Watch node D in Output 6.6.2. It links to C, dutifully handing away its rank every iteration, but nothing ever links back to D. Its score collapses immediately to $0.0375$ and never recovers, because the only rank it can keep is the teleport floor that the damping term hands to every node unconditionally. D is the graph-algorithm equivalent of a worker that broadcasts to everyone and is subscribed to by no one: it does work, it just gets no credit for it.
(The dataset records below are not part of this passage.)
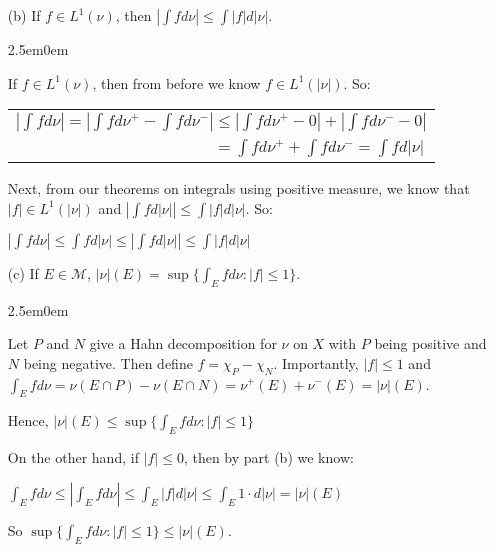 \documentclass{book}
\newcommand{\exTwoP}{%
   \color{RedViolet}%
   \fontsize{13}{15}\selectfont%
}
\newenvironment{myIndent}{%
   \begin{adjustwidth}{2.5em}{0em}%
}{%
   \end{adjustwidth}%
}
\newcommand{\retTwo}{\hfill\bigbreak}
\begin{document}
\begin{enumerate}
\begin{myIndent}
		So $L^1(|\nu|) = L^1(\nu^+) \cap L^1(\nu^-) = L^1(\nu)$ and if $f \in L^1(|\nu|)$, then\\ $\int f d|\nu| = \int f d\nu^+ + \int f d\nu^-$. \retTwo
	\end{myIndent}

	\item[(b)] If $f \in L^1(\nu)$, then $| \int f d\nu | \leq \int |f| d|\nu|$.
	
	\begin{myIndent}\exTwoP
		If $f \in L^1(\nu)$, then from before we know $f \in L^1(|\nu|)$. So:

		{\centering \begin{tabular}{l}
			$|\int f d\nu| = |\int f d\nu^+ - \int f d\nu^-| \leq |\int f d\nu^+ - 0| + |\int f d\nu^- - 0|$\\ [6pt]
			
			$\phantom{|\int f d\nu| = |\int f d\nu^+ - \int f d\nu^-|} = \int f d\nu^+ + \int f d\nu^- = \int f d|\nu|$
		\end{tabular}\retTwo\par}

		Next, from our theorems on integrals using positive measure, we know that $|f| \in L^1(|\nu|)$ and $\left|\int f d|\nu|\right| \leq \int |f| d|\nu|$. So:
		
		{\centering$|\int f d\nu| \leq \int f d|\nu| \leq \left|\int f d|\nu|\right| \leq \int |f| d|\nu|$\retTwo\par}
	\end{myIndent}

	\item[(c)] If $E \in \mathcal{M}$, $|\nu|(E) = \sup\{\int_E f d\nu : |f| \leq 1\}$.  
	
	\begin{myIndent}\exTwoP
		Let $P$ and $N$ give a Hahn decomposition for $\nu$ on $X$ with $P$ being positive and\\ $N$ being negative. Then define $f = \chi_P - \chi_N$. Importantly, $|f| \leq 1$ and\\ $\int_E fd\nu = \nu(E \cap P) - \nu(E \cap N) = \nu^+(E) + \nu^-(E) = |\nu|(E)$.\retTwo

		Hence, $|\nu|(E) \leq \sup\{\int_E f d\nu : |f| \leq 1\}$\retTwo

		On the other hand, if $|f| \leq 0$, then by part (b) we know:

		{\centering $\int_E f d\nu \leq |\int_E f d\nu| \leq \int_E |f|d|\nu| \leq \int_E 1\cdot d|\nu| = |\nu|(E)$ \retTwo\par}

		So $\sup\{\int_E f d\nu : |f| \leq 1\} \leq |\nu|(E)$.\retTwo
	\end{myIndent}
\end{enumerate}
\end{document}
4. Why These Three Belong Together Intermediate

The three algorithms form a deliberate progression in cost structure. Top-K is bound by what you can avoid shuffling, and its lesson is the combiner: push associative work before the network. Matrix multiplication is bound by how you partition operands, and its lesson is tiling: choose block shapes so each output piece needs only the inputs that reach it. PageRank is bound by iteration count times per-pass shuffle, and its lesson is the limit of the model itself: MapReduce expresses one pass cleanly but expresses a loop only by re-launching the whole machine, re-reading static data every time. Table 6.6.1 lays the three side by side along the dimension that distinguishes them.

Table 6.6.1: The three algorithms of this section, organized by the cost that dominates each and the MapReduce lesson it teaches.
AlgorithmPassesDominant costLesson
Top-KOneShuffle volumeCombine locally before the shuffle ($M k$ not $N$)
Block matrix multiplyOneOperand movementTile so each output block needs only its inputs
PageRankMany (iterative)Iterations × per-pass shuffleOne pass is clean; the loop re-reads static data

That last row is the hinge of the whole chapter. Single-pass MapReduce is a beautiful fit for Top-K and matrix multiplication, and a poor fit for anything that iterates, because it has no memory between passes and must spill every intermediate result to disk. Every iterative AI computation, gradient descent above all, hits this wall. The response, keeping working state in memory across iterations and only shuffling what genuinely changes, is the founding idea of Spark and the subject of Chapter 7. We close this chapter with the algorithms MapReduce handles best before that chapter shows what to reach for when MapReduce handles them worst.

Exercise 6.6.1: Why the Local Top-K Is Enough Conceptual

Prove that the global top $k$ of a dataset partitioned across $M$ mappers is always contained in the union of the per-mapper top $k$ lists, so the reducer never needs any record a mapper discarded. Then explain why the same argument fails for the median: give a small two-mapper example where each mapper's local median tells you nothing about the global median, and state what property of "top $k$" the median lacks.

Exercise 6.6.2: Count the Shuffle Bytes Analysis

A block matrix multiply computes $C = AB$ with $A$ of shape $m \times p$ and $B$ of shape $p \times n$, all cut into square blocks of side $b$. Write the number of partial-product messages the map phase emits as a function of $m$, $n$, $p$, and $b$, and the total number of scalar values shuffled. Holding $m$, $n$, $p$ fixed, does increasing the block side $b$ raise or lower the shuffle volume, and what does it cost you in return? Connect your answer to the communication-cost model of Chapter 3.

Exercise 6.6.3: Dangling Nodes and a Disk-Free Loop Coding

Extend Code 6.6.2 in two steps. First add a node $E$ with no out-edges (a dangling node) and observe that the ranks no longer sum to 1, because $E$'s rank vanishes into nothing each pass; fix it by redistributing each dangling node's rank uniformly across all nodes inside the reduce phase, and confirm the sum returns to 1. Second, count how many times your loop reads the graph structure, then refactor so the edge list is built once before the loop and only the rank dictionary is rebuilt per iteration. Explain, in one paragraph, how this mirrors the in-memory caching that Chapter 7 applies to the same loop on a billion-edge graph.